The same morning I came across this letter, a friend my own age came by the bookstore to show me a book that had belonged to one of his aunts. Like him, his aunt had loved the natural world, and her book on birds contained her pencil notes, feathers she had collected, and many clippings of related articles. “I would never change anything in this book,” Chris said. “It’s a monument to her.” (‘Monument’ was not the exact word he used. Not ‘tribute.’ ‘Memorial’?)
Ephemeral objects, these letters saved, notes made, objects preserved, but they are material remains. La trace de nos pas, as the French song says. And what now, today, of these even more ephemeral, virtual notes? Will we, when our turn comes, “vanish without a trace”?
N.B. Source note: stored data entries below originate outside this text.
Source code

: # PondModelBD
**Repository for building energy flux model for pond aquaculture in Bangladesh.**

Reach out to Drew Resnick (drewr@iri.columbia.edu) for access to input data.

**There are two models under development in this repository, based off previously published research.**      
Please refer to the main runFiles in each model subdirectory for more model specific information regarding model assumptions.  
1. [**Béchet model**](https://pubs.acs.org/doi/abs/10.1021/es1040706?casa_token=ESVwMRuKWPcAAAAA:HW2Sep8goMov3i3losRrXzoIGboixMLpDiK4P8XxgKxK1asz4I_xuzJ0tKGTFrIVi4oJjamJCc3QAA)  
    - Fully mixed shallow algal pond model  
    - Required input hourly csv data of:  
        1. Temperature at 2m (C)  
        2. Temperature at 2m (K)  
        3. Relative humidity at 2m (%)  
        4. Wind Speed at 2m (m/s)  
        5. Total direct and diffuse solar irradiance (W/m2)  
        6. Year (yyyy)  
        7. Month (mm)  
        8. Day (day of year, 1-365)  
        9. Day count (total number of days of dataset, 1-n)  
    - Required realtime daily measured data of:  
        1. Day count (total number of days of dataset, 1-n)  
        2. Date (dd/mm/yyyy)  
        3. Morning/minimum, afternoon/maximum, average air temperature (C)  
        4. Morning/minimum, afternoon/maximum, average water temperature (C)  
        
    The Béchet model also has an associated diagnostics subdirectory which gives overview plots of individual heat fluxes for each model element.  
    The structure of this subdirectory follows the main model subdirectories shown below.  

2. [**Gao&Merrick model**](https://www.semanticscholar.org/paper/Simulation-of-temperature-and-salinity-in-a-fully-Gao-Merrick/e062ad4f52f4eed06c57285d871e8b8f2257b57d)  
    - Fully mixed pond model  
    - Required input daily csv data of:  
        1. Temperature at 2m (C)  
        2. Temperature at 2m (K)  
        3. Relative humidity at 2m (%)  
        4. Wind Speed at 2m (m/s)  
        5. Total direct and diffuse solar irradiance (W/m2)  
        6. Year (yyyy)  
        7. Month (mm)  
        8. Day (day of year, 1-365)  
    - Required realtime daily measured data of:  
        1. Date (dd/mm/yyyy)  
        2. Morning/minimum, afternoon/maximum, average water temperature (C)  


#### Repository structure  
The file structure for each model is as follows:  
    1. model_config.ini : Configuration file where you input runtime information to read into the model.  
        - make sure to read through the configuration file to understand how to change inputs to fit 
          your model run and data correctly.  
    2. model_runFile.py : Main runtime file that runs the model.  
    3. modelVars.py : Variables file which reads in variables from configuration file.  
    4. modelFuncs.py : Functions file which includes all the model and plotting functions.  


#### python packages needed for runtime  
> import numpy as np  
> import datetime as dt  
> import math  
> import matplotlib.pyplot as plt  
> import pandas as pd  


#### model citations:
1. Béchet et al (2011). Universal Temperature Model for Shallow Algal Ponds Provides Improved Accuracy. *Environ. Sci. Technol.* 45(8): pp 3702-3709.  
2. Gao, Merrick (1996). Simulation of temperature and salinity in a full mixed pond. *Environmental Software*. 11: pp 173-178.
Surely, the majority of souvenirs through human existence have persisted only in human memory. The last time David and I visited France, we took Hélène and David’s friend Justin out to dinner one evening at a small restaurant in Hélène’s quartier. Even without a common language, David and Hélène sensed one another’s essence, as Justin and I switched back and forth between our two languages, facilitating conversation. At one point in the evening—I recall this moment so clearly!--while David and Justin were chatting together on their side of the table, Hélène leaned her head on my shoulder and said to me in French (she was 85 then), “We’re making beautiful memories.” I still have them, mes beaux souvenirs.